Segment Start: Extracted data

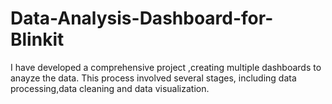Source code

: # Data-Analysis-Dashboard-for-Blinkit
I have developed a comprehensive project ,creating multiple dashboards to anayze the data. This process involved several stages, including data processing,data cleaning and data visualization.
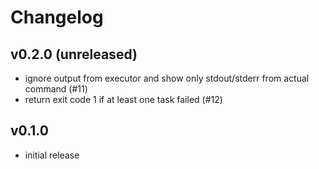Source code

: # Changelog

## v0.2.0 (unreleased)

* ignore output from executor and show only stdout/stderr from actual command (#11)
* return exit code 1 if at least one task failed (#12)

## v0.1.0

* initial release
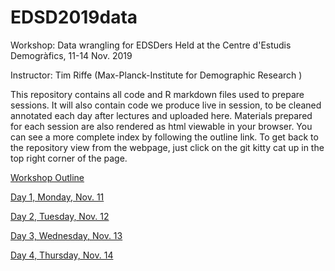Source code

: # EDSD2019data

Workshop: Data wrangling for EDSDers
Held at the Centre d'Estudis Demogràfics, 11-14 Nov. 2019

Instructor: Tim Riffe (Max-Planck-Institute for Demographic Research )

This repository contains all code and R markdown files used to prepare sessions. It will also contain code we produce live in session, to be cleaned annotated each day after lectures and uploaded here. Materials prepared for each session are also rendered as html viewable in your browser. You can see a more complete index by following the outline link. To get back to the repository view from the webpage, just click on the git kitty cat up in the top right corner of the page.

[Workshop Outline](https://timriffe.github.io/EDSD2019data)

[Day 1, Monday, Nov. 11](https://timriffe.github.io/EDSD2019data/Introductions)

[Day 2, Tuesday, Nov. 12](https://timriffe.github.io/EDSD2019data/BigFlatFiles)

[Day 3, Wednesday, Nov. 13](https://timriffe.github.io/EDSD2019data/MergeMania)

[Day 4, Thursday, Nov. 14](https://timriffe.github.io/EDSD2019data/GenealogicalData)
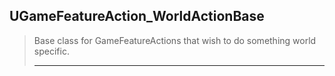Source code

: ## UGameFeatureAction_WorldActionBase

> Base class for GameFeatureActions that wish to do something world specific.  
> 
> ----



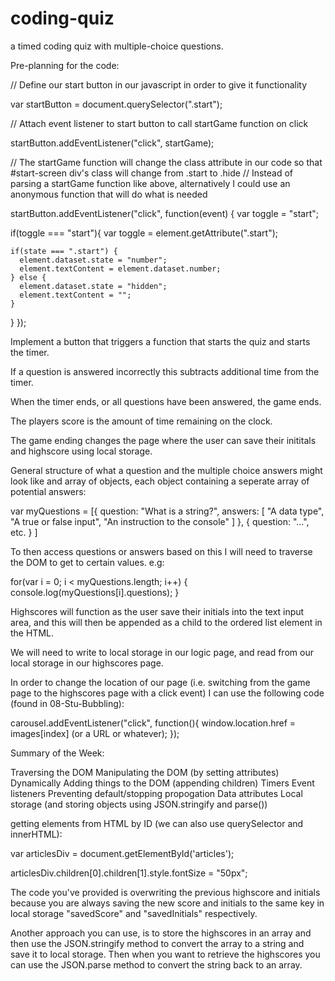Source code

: # coding-quiz
a timed coding quiz with multiple-choice questions.









Pre-planning for the code:

// Define our start button in our javascript in order to give it functionality

var startButton = document.querySelector(".start");

// Attach event listener to start button to call startGame function on click

startButton.addEventListener("click", startGame);

// The startGame function will change the class attribute in our code so that #start-screen div's class will change from .start to .hide
// Instead of parsing a startGame function like above, alternatively I could use an anonymous function that will do what is needed

startButton.addEventListener("click", function(event) {
  var toggle = "start";

  if(toggle === "start"){
    var toggle = element.getAttribute(".start");

    if(state === ".start") {
      element.dataset.state = "number";
      element.textContent = element.dataset.number;
    } else {
      element.dataset.state = "hidden";
      element.textContent = "";
    }
  }
});






Implement a button that triggers a function that starts the quiz and starts the timer.

If a question is answered incorrectly this subtracts additional time from the timer. 

When the timer ends, or all questions have been answered, the game ends. 

The players score is the amount of time remaining on the clock.

The game ending changes the page where the user can save their inititals and highscore using local storage. 


General structure of what a question and the multiple choice answers might look like and array of objects, each object containing a seperate array of potential answers: 

var myQuestions = [{
        question: "What is a string?",
        answers: [
            "A data type",
            "A true or false input",
            "An instruction to the console"
            ]
    },
    {
        question: "...", etc.
    }
]

To then access questions or answers based on this I will need to traverse the DOM to get to certain values. e.g: 

for(var i = 0; i < myQuestions.length; i++) {
    console.log(myQuestions[i].questions);
}



Highscores will function as the user save their initials into the text input area, and this will then be appended as a child to the ordered list element in the HTML.

We will need to write to local storage in our logic page, and read from our local storage in our highscores page. 

In order to change the location of our page (i.e. switching from the game page to the highscores page with a click event) I can use the following code (found in 08-Stu-Bubbling): 

carousel.addEventListener("click", function(){
    window.location.href = images[index] (or a URL or whatever);
});




Summary of the Week:

Traversing the DOM
Manipulating the DOM (by setting attributes)
Dynamically Adding things to the DOM (appending children)
Timers 
Event listeners
Preventing default/stopping propogation
Data attributes
Local storage (and storing objects using JSON.stringify and parse())

getting elements from HTML by ID (we can also use querySelector and innerHTML):

var articlesDiv = document.getElementById('articles');

articlesDiv.children[0].children[1].style.fontSize = "50px";


The code you've provided is overwriting the previous highscore and initials because you are always saving the new score and initials to the same key in local storage "savedScore" and "savedInitials" respectively.

Another approach you can use, is to store the highscores in an array and then use the JSON.stringify method to convert the array to a string and save it to local storage. Then when you want to retrieve the highscores you can use the JSON.parse method to convert the string back to an array.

Segment End: Extracted data

## Work order:
In the data above, find the line with "what is needed" and the line with "When the timer". Retype both, plus every line between them, exactly.

## Solution for this task:
// Instead of parsing a startGame function like above, alternatively I could use an anonymous function that will do what is needed

startButton.addEventListener("click", function(event) {
  var toggle = "start";

  if(toggle === "start"){
    var toggle = element.getAttribute(".start");

    if(state === ".start") {
      element.dataset.state = "number";
      element.textContent = element.dataset.number;
    } else {
      element.dataset.state = "hidden";
      element.textContent = "";
    }
  }
});






Implement a button that triggers a function that starts the quiz and starts the timer.

If a question is answered incorrectly this subtracts additional time from the timer. 

When the timer ends, or all questions have been answered, the game ends. 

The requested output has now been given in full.